The Japanese yen surged to its strongest level against the U.S. dollar since December on Thursday, outperforming all major currencies. The yen rose as much as 0.8%, reaching 150.21 per dollar, a level unseen since December 9. The rally comes amid growing speculation that the Bank of Japan (BOJ) may raise interest rates sooner than expected.
The uptick in the yen’s value coincided with a rise in Japanese government bond yields, with the 10-year benchmark hitting its highest point since 2009. Overnight index swaps are now pricing in an 83% likelihood of a rate hike by the BOJ’s July meeting, up from roughly 70% earlier this month. A rate hike is now expected by September.
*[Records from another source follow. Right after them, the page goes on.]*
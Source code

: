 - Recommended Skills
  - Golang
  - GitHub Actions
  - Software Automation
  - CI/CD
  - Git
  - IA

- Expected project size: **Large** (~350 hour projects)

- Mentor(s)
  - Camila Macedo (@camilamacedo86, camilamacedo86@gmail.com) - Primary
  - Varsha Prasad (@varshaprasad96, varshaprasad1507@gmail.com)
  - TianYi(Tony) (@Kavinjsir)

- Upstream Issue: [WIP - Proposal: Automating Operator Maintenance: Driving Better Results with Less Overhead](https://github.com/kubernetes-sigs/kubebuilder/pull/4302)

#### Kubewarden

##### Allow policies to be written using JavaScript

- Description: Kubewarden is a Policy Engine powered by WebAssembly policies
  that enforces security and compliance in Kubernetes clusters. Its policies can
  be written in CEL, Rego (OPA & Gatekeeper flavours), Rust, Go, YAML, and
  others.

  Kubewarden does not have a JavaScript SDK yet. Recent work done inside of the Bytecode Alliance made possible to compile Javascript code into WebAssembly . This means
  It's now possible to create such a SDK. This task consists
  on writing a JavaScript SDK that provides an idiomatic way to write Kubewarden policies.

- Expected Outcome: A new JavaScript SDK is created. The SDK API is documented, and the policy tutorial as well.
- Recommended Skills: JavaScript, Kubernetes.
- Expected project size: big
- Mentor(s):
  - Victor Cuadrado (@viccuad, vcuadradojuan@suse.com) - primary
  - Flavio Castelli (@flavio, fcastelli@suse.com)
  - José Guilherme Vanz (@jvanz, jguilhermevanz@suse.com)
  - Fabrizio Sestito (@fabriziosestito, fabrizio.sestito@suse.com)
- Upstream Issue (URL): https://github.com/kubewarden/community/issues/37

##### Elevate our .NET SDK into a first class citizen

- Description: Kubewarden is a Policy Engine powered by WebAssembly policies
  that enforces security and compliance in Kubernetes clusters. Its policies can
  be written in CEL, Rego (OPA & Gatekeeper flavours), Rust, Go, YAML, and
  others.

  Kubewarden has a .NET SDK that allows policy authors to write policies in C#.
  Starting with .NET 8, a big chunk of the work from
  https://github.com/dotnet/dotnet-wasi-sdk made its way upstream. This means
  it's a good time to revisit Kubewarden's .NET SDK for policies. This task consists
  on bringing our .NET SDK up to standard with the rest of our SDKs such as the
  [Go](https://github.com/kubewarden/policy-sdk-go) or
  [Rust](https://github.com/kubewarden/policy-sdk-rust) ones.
Despite the growing expectations, BOJ Governor Kazuo Ueda stated Thursday that rising yields were not discussed during his meeting with Japanese Prime Minister Shigeru Ishiba. Additionally, BOJ Board Member Hajime Takata emphasized on Wednesday the importance of considering gradual rate hikes, while noting that Japan’s bond yields are moving in line with market expectations for the economy.
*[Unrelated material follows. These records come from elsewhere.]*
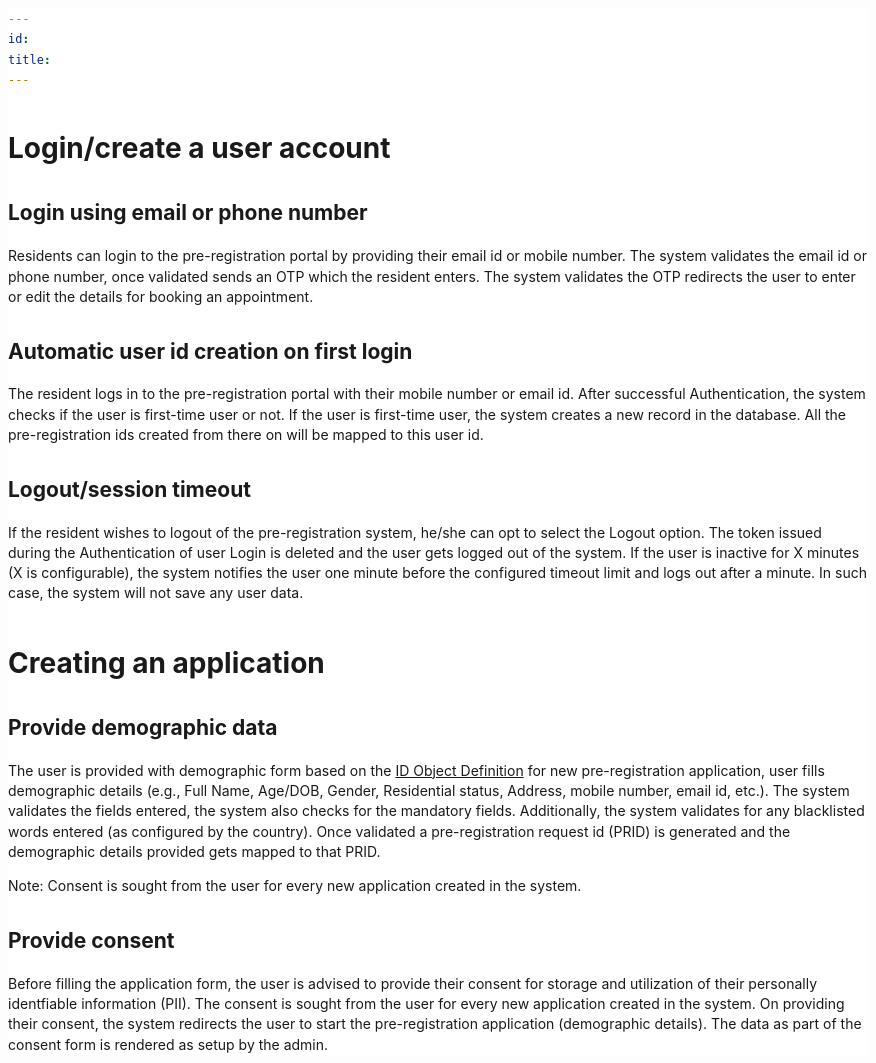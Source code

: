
 ```yaml
---
id: 
title: 
---
```

#  Login/create a user account

##  Login using email or phone number
Residents can login to the pre-registration portal by providing their email id or mobile number. The system validates the email id or phone number, once validated sends an OTP which the resident enters. The system validates the OTP redirects the user to enter or edit the details for booking an appointment.

## Automatic user id creation on first login 
The resident logs in to the pre-registration portal with their mobile number or email id. After successful Authentication, the system checks if the user is first-time user or not. If the user is first-time user, the system creates a new record in the database. All the pre-registration ids created from there on will be mapped to this user id.

## Logout/session timeout 
If the resident wishes to logout of the pre-registration system, he/she can opt to select the Logout option. The token issued during the Authentication of user Login is deleted and the user gets logged out of the system.  If the user is inactive for X minutes (X is configurable), the system notifies the user one minute before the configured timeout limit and logs out after a minute. In such case, the system will not save any user data.

#  Creating an application

##  Provide demographic data 

The user is provided with demographic form based on the [ID Object Definition](MOSIP-ID-Object-Definition.md) for new pre-registration application, user fills demographic details (e.g., Full Name, Age/DOB, Gender, Residential status, Address, mobile number, email id, etc.). The system validates the fields entered, the system also checks for the mandatory fields. Additionally, the system validates for any blacklisted words entered (as configured by the country). Once validated a pre-registration request id (PRID) is generated and the demographic details provided gets mapped to that PRID.

Note: Consent is sought from the user for every new application created in the system.

## Provide consent 

Before filling the application form, the user is advised to provide their consent for storage and utilization of their personally identfiable information (PII). The consent is sought from the user for every new application created in the system. On providing their consent, the system redirects the user to start the pre-registration application (demographic details). The data as part of the consent form is rendered as setup by the admin.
Yujiro Goto, head of FX strategy at Nomura Securities Co., observed that Takata’s lack of concern about rising yields leaves room for further increases in both Japanese government bond (JGB) yields and the yen.
The recent positive economic data from Japan has also reinforced the case for tightening monetary policy. Japan’s GDP has surpassed expectations, and nominal wages have risen at their fastest pace in nearly three decades.
Mark Cranfield, a strategist at Bloomberg, noted that the yen’s appreciation is linked to BOJ Governor Ueda’s comment on yields. If there is no pushback from the Prime Minister regarding JGBs, it would effectively signal a green light for further interest rate hikes, which is already being priced into a stronger yen.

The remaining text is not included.